─── TASK DATA ───

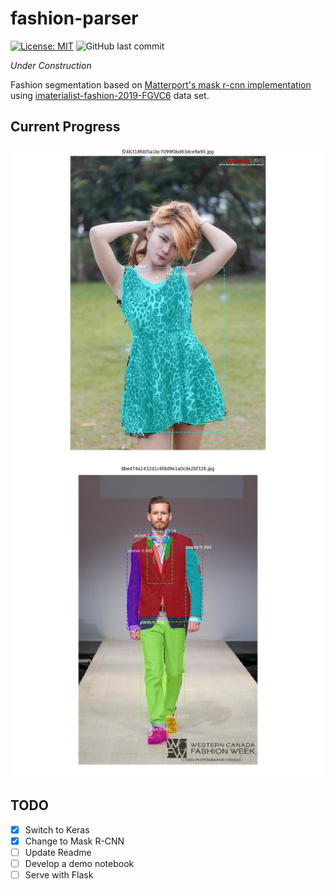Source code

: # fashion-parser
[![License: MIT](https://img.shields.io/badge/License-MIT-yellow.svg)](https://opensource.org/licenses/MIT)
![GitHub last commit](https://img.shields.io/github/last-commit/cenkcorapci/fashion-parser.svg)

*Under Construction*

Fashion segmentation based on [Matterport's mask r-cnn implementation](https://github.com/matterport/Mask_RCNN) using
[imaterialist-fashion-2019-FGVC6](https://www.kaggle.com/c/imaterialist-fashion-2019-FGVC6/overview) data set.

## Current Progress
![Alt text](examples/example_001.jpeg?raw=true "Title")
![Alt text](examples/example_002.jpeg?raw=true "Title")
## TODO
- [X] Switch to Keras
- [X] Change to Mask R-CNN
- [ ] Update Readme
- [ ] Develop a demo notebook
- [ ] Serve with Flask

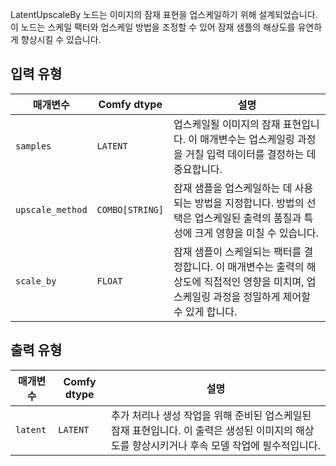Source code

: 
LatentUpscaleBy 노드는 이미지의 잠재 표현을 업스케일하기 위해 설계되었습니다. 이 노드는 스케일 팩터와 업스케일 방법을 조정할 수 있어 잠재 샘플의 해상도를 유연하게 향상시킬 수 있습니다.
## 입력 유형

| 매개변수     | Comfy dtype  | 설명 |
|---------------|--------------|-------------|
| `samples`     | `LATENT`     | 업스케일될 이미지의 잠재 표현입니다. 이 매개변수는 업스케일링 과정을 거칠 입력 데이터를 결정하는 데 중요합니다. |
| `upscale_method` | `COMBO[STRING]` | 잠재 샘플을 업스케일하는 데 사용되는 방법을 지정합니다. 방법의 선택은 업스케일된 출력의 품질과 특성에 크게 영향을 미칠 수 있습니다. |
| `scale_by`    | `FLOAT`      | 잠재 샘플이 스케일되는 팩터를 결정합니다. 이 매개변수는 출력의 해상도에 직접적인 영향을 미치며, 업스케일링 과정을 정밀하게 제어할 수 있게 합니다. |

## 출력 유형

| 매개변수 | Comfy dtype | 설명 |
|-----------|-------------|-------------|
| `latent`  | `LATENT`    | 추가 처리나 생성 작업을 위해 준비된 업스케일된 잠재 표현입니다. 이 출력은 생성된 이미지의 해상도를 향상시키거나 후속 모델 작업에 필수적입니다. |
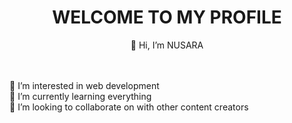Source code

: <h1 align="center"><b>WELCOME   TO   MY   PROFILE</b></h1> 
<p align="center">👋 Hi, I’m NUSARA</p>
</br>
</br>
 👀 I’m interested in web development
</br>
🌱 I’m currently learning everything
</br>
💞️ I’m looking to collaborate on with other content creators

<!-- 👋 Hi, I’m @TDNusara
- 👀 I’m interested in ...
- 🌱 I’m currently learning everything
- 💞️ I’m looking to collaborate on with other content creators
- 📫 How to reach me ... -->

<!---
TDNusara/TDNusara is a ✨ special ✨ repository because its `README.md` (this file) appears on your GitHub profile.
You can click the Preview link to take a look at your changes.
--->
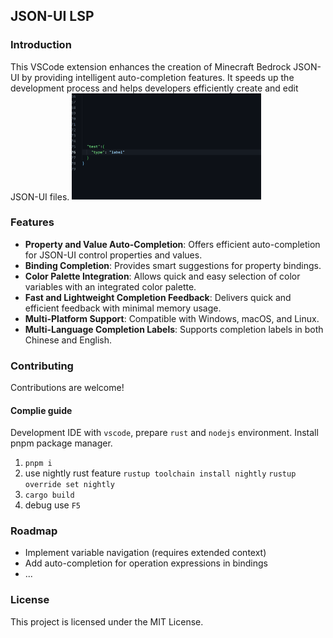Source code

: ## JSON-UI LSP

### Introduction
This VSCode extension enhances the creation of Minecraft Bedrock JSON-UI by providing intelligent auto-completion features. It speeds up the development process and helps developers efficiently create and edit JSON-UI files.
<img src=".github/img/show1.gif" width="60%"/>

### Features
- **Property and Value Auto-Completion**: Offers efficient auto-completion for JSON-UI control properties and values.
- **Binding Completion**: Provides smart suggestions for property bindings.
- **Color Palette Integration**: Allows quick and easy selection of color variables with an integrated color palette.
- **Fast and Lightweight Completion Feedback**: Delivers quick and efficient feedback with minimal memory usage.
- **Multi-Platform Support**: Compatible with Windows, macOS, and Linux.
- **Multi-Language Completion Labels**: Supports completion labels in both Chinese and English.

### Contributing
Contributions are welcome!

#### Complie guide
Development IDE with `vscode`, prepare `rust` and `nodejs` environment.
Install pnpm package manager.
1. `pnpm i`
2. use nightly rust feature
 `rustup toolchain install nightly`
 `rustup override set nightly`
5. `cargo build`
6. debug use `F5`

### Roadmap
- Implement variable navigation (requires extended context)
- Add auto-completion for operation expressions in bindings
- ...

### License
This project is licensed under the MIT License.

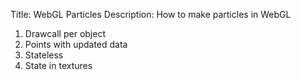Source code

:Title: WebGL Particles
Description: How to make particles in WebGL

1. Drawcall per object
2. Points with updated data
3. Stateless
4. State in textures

───

### EXERCISE PROMPT
Leave the pictures out. Repeat every entry above exactly.

### EXPECTED OUTPUT
Source code

: # fashion-parser
[![License: MIT](https://img.shields.io/badge/License-MIT-yellow.svg)](https://opensource.org/licenses/MIT)
![GitHub last commit](https://img.shields.io/github/last-commit/cenkcorapci/fashion-parser.svg)

*Under Construction*

Fashion segmentation based on [Matterport's mask r-cnn implementation](https://github.com/matterport/Mask_RCNN) using
[imaterialist-fashion-2019-FGVC6](https://www.kaggle.com/c/imaterialist-fashion-2019-FGVC6/overview) data set.

## Current Progress
![Alt text](examples/example_001.jpeg?raw=true "Title")
![Alt text](examples/example_002.jpeg?raw=true "Title")
## TODO
- [X] Switch to Keras
- [X] Change to Mask R-CNN
- [ ] Update Readme
- [ ] Develop a demo notebook
- [ ] Serve with Flask

Source code

: 
LatentUpscaleBy 노드는 이미지의 잠재 표현을 업스케일하기 위해 설계되었습니다. 이 노드는 스케일 팩터와 업스케일 방법을 조정할 수 있어 잠재 샘플의 해상도를 유연하게 향상시킬 수 있습니다.
## 입력 유형

| 매개변수     | Comfy dtype  | 설명 |
|---------------|--------------|-------------|
| `samples`     | `LATENT`     | 업스케일될 이미지의 잠재 표현입니다. 이 매개변수는 업스케일링 과정을 거칠 입력 데이터를 결정하는 데 중요합니다. |
| `upscale_method` | `COMBO[STRING]` | 잠재 샘플을 업스케일하는 데 사용되는 방법을 지정합니다. 방법의 선택은 업스케일된 출력의 품질과 특성에 크게 영향을 미칠 수 있습니다. |
| `scale_by`    | `FLOAT`      | 잠재 샘플이 스케일되는 팩터를 결정합니다. 이 매개변수는 출력의 해상도에 직접적인 영향을 미치며, 업스케일링 과정을 정밀하게 제어할 수 있게 합니다. |

## 출력 유형

| 매개변수 | Comfy dtype | 설명 |
|-----------|-------------|-------------|
| `latent`  | `LATENT`    | 추가 처리나 생성 작업을 위해 준비된 업스케일된 잠재 표현입니다. 이 출력은 생성된 이미지의 해상도를 향상시키거나 후속 모델 작업에 필수적입니다. |
Source code

: <h1 align="center"><b>WELCOME   TO   MY   PROFILE</b></h1> 
<p align="center">👋 Hi, I’m NUSARA</p>
</br>
</br>
 👀 I’m interested in web development
</br>
🌱 I’m currently learning everything
</br>
💞️ I’m looking to collaborate on with other content creators

<!-- 👋 Hi, I’m @TDNusara
- 👀 I’m interested in ...
- 🌱 I’m currently learning everything
- 💞️ I’m looking to collaborate on with other content creators
- 📫 How to reach me ... -->

<!---
TDNusara/TDNusara is a ✨ special ✨ repository because its `README.md` (this file) appears on your GitHub profile.
You can click the Preview link to take a look at your changes.
--->
Source code

: ## JSON-UI LSP

### Introduction
This VSCode extension enhances the creation of Minecraft Bedrock JSON-UI by providing intelligent auto-completion features. It speeds up the development process and helps developers efficiently create and edit JSON-UI files.
<img src=".github/img/show1.gif" width="60%"/>

### Features
- **Property and Value Auto-Completion**: Offers efficient auto-completion for JSON-UI control properties and values.
- **Binding Completion**: Provides smart suggestions for property bindings.
- **Color Palette Integration**: Allows quick and easy selection of color variables with an integrated color palette.
- **Fast and Lightweight Completion Feedback**: Delivers quick and efficient feedback with minimal memory usage.
- **Multi-Platform Support**: Compatible with Windows, macOS, and Linux.
- **Multi-Language Completion Labels**: Supports completion labels in both Chinese and English.

### Contributing
Contributions are welcome!

#### Complie guide
Development IDE with `vscode`, prepare `rust` and `nodejs` environment.
Install pnpm package manager.
1. `pnpm i`
2. use nightly rust feature
 `rustup toolchain install nightly`
 `rustup override set nightly`
5. `cargo build`
6. debug use `F5`

### Roadmap
- Implement variable navigation (requires extended context)
- Add auto-completion for operation expressions in bindings
- ...

### License
This project is licensed under the MIT License.

Source code

:Title: WebGL Particles
Description: How to make particles in WebGL

1. Drawcall per object
2. Points with updated data
3. Stateless
4. State in textures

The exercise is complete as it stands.